The point is that the Arabs have not reached the stage where they will accept a Jewish State. Until they do, no agreement is possible.
Joe5348
It would be the wrong way either to make good-will offers just because the Americans require it...
ReplyDeleteand as well it would be a mistake to think from a diffuse feeling of a bad conscience that was solely due to the existing bad opinion about Israel in the world media that it would be necessary to be a "good" to prove even more to come forward to the Palestinians and to make further concessions.
That would surely lead to unrest again even if you as a negotiating Leading the actually in the stronger position, it is believed that it should do so.

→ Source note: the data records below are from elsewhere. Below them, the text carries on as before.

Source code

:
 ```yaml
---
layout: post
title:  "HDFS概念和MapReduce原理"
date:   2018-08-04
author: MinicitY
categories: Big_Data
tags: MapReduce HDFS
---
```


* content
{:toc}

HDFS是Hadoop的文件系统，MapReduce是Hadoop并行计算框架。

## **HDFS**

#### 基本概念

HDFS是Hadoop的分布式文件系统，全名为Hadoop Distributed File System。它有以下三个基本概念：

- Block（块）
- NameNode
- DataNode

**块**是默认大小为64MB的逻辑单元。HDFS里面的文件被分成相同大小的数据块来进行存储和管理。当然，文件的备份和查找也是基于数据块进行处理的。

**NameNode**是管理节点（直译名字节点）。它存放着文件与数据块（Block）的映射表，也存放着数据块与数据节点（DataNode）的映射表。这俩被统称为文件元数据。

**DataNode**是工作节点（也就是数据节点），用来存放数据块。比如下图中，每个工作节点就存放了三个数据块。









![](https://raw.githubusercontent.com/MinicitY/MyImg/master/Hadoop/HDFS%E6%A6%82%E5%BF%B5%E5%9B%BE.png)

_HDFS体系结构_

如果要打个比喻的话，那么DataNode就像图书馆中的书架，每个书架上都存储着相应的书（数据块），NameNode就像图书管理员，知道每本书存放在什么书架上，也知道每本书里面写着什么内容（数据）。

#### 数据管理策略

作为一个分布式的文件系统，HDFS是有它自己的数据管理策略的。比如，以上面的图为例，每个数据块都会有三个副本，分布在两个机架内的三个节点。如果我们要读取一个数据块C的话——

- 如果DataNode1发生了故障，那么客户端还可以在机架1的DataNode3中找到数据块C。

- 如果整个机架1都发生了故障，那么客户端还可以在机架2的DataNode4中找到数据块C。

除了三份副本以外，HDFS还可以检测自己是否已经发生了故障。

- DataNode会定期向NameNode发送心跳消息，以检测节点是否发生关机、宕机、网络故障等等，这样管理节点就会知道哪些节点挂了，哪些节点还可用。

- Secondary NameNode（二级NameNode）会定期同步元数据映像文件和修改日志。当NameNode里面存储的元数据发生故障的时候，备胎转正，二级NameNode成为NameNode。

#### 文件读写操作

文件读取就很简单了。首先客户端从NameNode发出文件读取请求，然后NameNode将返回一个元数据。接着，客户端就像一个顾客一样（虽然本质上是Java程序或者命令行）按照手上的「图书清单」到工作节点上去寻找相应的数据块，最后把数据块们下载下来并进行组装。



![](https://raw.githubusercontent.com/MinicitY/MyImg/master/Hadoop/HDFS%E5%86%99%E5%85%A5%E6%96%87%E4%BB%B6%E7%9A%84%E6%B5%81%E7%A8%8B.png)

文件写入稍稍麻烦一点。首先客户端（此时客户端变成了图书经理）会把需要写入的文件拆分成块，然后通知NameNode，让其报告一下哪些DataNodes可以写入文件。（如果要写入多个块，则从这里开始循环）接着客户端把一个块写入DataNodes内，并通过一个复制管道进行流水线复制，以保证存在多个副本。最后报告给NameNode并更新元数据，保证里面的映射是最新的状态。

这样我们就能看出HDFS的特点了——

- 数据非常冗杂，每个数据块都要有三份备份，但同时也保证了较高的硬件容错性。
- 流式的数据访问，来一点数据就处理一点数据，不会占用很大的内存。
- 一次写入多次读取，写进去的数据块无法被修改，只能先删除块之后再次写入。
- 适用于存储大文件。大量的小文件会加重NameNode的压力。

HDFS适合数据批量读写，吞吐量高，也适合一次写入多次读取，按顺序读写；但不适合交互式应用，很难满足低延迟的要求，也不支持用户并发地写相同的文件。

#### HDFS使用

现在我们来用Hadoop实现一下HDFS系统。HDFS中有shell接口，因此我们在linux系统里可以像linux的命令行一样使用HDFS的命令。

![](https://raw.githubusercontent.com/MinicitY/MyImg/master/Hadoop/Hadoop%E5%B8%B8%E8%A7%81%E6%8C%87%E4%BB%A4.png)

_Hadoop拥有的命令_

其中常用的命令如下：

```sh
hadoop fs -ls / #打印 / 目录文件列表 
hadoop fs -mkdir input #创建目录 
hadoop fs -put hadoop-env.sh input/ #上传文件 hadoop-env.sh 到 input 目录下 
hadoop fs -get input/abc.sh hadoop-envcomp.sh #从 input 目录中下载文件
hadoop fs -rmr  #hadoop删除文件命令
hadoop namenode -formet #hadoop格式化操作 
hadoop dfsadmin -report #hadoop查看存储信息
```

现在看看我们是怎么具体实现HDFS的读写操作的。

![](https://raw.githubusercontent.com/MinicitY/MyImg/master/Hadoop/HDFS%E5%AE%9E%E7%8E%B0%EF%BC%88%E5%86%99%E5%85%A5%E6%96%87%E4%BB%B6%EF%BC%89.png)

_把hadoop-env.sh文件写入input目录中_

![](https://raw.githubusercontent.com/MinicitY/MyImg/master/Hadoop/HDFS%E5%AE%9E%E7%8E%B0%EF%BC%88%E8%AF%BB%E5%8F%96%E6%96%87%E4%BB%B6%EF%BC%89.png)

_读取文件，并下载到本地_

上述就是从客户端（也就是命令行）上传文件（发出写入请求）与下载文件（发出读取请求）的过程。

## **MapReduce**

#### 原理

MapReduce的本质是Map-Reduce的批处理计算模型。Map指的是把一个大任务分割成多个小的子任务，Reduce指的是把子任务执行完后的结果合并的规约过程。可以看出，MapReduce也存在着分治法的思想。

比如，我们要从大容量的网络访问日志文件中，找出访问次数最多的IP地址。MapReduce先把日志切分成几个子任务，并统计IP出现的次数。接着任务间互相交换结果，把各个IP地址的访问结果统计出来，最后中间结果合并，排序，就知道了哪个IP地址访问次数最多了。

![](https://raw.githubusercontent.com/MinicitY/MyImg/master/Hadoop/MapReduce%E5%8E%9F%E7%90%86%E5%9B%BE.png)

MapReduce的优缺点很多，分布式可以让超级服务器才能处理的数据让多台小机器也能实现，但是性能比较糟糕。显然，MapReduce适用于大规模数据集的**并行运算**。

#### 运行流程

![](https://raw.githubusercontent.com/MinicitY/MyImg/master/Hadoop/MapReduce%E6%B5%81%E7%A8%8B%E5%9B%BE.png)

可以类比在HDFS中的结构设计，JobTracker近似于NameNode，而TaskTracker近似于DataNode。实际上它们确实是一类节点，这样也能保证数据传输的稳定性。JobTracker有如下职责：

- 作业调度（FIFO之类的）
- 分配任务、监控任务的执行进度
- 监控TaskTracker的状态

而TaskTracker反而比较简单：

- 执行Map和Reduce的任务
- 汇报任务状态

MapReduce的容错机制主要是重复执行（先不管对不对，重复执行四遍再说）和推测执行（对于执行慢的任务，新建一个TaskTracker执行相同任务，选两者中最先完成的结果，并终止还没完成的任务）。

I believe it is necessary – while respecting all the historical facts which have come reality – to begin these negotiations with a "fresh mind" and in view of this media world, where anyone anywhere can watch everything, as it is today, now the literally truthfullness is imperative.
Good-Will offerings should and would have actually given the existing situation only from the Palestinian side. With all good intentions but we must - even if it is stronger - never make offers, unless the facts have become so historically corresponds: to avoid that Israel could again be accused that his government speaks with Forked Tongue -- bringing Israel into the subsequent period in which it is certainly hard to re-comment controversy will again be accused of wrongdoing, which is in turn the displeasure of the Palestinians are preparing for violence would increase immediately.
Perhaps it is helpful - with all due respect to the seriousness of the situation - all under strict purely communicative point of view to see and handle.
After all it is so easy to lose oneself in deceptive images if one is in the midst of a conflict lasting now 60 years and the people who live there, it is obviously difficult to define a clear vision to keep than it is by a larger distance out is possible.
Michael Kania
successfully implementing a two-state solution is the key to solving all the other issues of the Middle East. ... It would be difficult to oppose a prime minister who is facing what is viewed in Israel as a true crisis of national security.